- [WHAT THE TASK REQUIRES]: Write out the full set of records below exactly.

======== LISTED RECORDS

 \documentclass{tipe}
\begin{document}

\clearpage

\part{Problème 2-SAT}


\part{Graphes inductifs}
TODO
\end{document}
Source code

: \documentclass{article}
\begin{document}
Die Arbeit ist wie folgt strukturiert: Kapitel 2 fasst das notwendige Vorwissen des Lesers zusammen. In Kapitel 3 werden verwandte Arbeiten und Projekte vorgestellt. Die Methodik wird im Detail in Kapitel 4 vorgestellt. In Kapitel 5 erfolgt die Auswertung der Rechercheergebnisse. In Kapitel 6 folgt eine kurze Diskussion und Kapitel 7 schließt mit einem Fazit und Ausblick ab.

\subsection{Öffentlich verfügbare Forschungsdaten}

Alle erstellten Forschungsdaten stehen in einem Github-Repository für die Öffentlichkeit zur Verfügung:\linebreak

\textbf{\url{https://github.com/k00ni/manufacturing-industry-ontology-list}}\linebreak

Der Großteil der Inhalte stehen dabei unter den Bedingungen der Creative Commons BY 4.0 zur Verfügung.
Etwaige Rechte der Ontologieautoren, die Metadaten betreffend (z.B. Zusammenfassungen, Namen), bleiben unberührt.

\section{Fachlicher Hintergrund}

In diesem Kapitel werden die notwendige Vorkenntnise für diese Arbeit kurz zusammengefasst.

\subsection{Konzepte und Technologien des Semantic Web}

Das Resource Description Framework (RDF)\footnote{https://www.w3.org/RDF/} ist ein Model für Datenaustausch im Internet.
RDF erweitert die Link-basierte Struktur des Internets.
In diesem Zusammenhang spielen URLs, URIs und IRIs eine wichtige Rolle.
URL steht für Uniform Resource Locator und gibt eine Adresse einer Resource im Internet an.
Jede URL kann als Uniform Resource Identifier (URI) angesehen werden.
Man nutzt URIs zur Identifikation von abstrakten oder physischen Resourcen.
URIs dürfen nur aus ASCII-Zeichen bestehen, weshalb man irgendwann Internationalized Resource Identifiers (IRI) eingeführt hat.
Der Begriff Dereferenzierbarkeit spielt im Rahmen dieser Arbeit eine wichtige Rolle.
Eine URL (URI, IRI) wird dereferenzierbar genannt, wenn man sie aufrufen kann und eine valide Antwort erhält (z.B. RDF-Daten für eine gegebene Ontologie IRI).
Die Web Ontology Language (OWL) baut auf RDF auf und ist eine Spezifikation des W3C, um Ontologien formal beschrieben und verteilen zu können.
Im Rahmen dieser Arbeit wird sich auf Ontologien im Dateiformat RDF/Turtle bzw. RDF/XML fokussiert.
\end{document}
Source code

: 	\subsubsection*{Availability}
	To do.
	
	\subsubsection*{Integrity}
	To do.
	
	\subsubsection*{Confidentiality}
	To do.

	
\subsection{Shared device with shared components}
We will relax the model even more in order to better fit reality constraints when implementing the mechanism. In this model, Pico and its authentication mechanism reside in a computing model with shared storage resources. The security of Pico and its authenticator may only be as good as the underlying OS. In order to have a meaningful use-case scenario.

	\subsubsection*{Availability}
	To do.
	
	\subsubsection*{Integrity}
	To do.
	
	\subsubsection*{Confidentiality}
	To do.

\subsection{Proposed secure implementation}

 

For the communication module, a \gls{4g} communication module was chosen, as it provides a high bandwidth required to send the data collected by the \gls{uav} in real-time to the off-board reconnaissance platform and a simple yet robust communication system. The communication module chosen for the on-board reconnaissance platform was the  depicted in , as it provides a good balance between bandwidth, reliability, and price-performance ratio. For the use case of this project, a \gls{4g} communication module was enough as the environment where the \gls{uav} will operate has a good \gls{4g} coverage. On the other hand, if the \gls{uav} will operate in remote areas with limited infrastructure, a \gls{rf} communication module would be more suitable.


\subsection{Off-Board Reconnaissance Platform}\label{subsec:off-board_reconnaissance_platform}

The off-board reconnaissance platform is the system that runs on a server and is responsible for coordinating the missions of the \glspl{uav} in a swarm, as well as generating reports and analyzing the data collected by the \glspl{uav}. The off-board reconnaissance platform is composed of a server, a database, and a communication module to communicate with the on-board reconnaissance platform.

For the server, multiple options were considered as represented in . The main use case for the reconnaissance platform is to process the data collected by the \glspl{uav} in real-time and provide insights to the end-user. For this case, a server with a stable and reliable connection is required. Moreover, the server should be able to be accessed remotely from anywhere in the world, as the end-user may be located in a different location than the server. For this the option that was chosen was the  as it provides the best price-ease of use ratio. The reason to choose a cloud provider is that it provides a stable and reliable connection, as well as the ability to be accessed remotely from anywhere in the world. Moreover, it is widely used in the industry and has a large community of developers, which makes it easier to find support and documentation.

================

- [WRITTEN ANSWER]:
 \documentclass{tipe}
\begin{document}

\clearpage

\part{Problème 2-SAT}


\part{Graphes inductifs}
TODO
\end{document}
Source code

: \documentclass{article}
\begin{document}
Die Arbeit ist wie folgt strukturiert: Kapitel 2 fasst das notwendige Vorwissen des Lesers zusammen. In Kapitel 3 werden verwandte Arbeiten und Projekte vorgestellt. Die Methodik wird im Detail in Kapitel 4 vorgestellt. In Kapitel 5 erfolgt die Auswertung der Rechercheergebnisse. In Kapitel 6 folgt eine kurze Diskussion und Kapitel 7 schließt mit einem Fazit und Ausblick ab.

\subsection{Öffentlich verfügbare Forschungsdaten}

Alle erstellten Forschungsdaten stehen in einem Github-Repository für die Öffentlichkeit zur Verfügung:\linebreak

\textbf{\url{https://github.com/k00ni/manufacturing-industry-ontology-list}}\linebreak

Der Großteil der Inhalte stehen dabei unter den Bedingungen der Creative Commons BY 4.0 zur Verfügung.
Etwaige Rechte der Ontologieautoren, die Metadaten betreffend (z.B. Zusammenfassungen, Namen), bleiben unberührt.

\section{Fachlicher Hintergrund}

In diesem Kapitel werden die notwendige Vorkenntnise für diese Arbeit kurz zusammengefasst.

\subsection{Konzepte und Technologien des Semantic Web}

Das Resource Description Framework (RDF)\footnote{https://www.w3.org/RDF/} ist ein Model für Datenaustausch im Internet.
RDF erweitert die Link-basierte Struktur des Internets.
In diesem Zusammenhang spielen URLs, URIs und IRIs eine wichtige Rolle.
URL steht für Uniform Resource Locator und gibt eine Adresse einer Resource im Internet an.
Jede URL kann als Uniform Resource Identifier (URI) angesehen werden.
Man nutzt URIs zur Identifikation von abstrakten oder physischen Resourcen.
URIs dürfen nur aus ASCII-Zeichen bestehen, weshalb man irgendwann Internationalized Resource Identifiers (IRI) eingeführt hat.
Der Begriff Dereferenzierbarkeit spielt im Rahmen dieser Arbeit eine wichtige Rolle.
Eine URL (URI, IRI) wird dereferenzierbar genannt, wenn man sie aufrufen kann und eine valide Antwort erhält (z.B. RDF-Daten für eine gegebene Ontologie IRI).
Die Web Ontology Language (OWL) baut auf RDF auf und ist eine Spezifikation des W3C, um Ontologien formal beschrieben und verteilen zu können.
Im Rahmen dieser Arbeit wird sich auf Ontologien im Dateiformat RDF/Turtle bzw. RDF/XML fokussiert.
\end{document}
Source code

: 	\subsubsection*{Availability}
	To do.
	
	\subsubsection*{Integrity}
	To do.
	
	\subsubsection*{Confidentiality}
	To do.

	
\subsection{Shared device with shared components}
We will relax the model even more in order to better fit reality constraints when implementing the mechanism. In this model, Pico and its authentication mechanism reside in a computing model with shared storage resources. The security of Pico and its authenticator may only be as good as the underlying OS. In order to have a meaningful use-case scenario.

	\subsubsection*{Availability}
	To do.
	
	\subsubsection*{Integrity}
	To do.
	
	\subsubsection*{Confidentiality}
	To do.

\subsection{Proposed secure implementation}

 

For the communication module, a \gls{4g} communication module was chosen, as it provides a high bandwidth required to send the data collected by the \gls{uav} in real-time to the off-board reconnaissance platform and a simple yet robust communication system. The communication module chosen for the on-board reconnaissance platform was the  depicted in , as it provides a good balance between bandwidth, reliability, and price-performance ratio. For the use case of this project, a \gls{4g} communication module was enough as the environment where the \gls{uav} will operate has a good \gls{4g} coverage. On the other hand, if the \gls{uav} will operate in remote areas with limited infrastructure, a \gls{rf} communication module would be more suitable.


\subsection{Off-Board Reconnaissance Platform}\label{subsec:off-board_reconnaissance_platform}

The off-board reconnaissance platform is the system that runs on a server and is responsible for coordinating the missions of the \glspl{uav} in a swarm, as well as generating reports and analyzing the data collected by the \glspl{uav}. The off-board reconnaissance platform is composed of a server, a database, and a communication module to communicate with the on-board reconnaissance platform.

For the server, multiple options were considered as represented in . The main use case for the reconnaissance platform is to process the data collected by the \glspl{uav} in real-time and provide insights to the end-user. For this case, a server with a stable and reliable connection is required. Moreover, the server should be able to be accessed remotely from anywhere in the world, as the end-user may be located in a different location than the server. For this the option that was chosen was the  as it provides the best price-ease of use ratio. The reason to choose a cloud provider is that it provides a stable and reliable connection, as well as the ability to be accessed remotely from anywhere in the world. Moreover, it is widely used in the industry and has a large community of developers, which makes it easier to find support and documentation.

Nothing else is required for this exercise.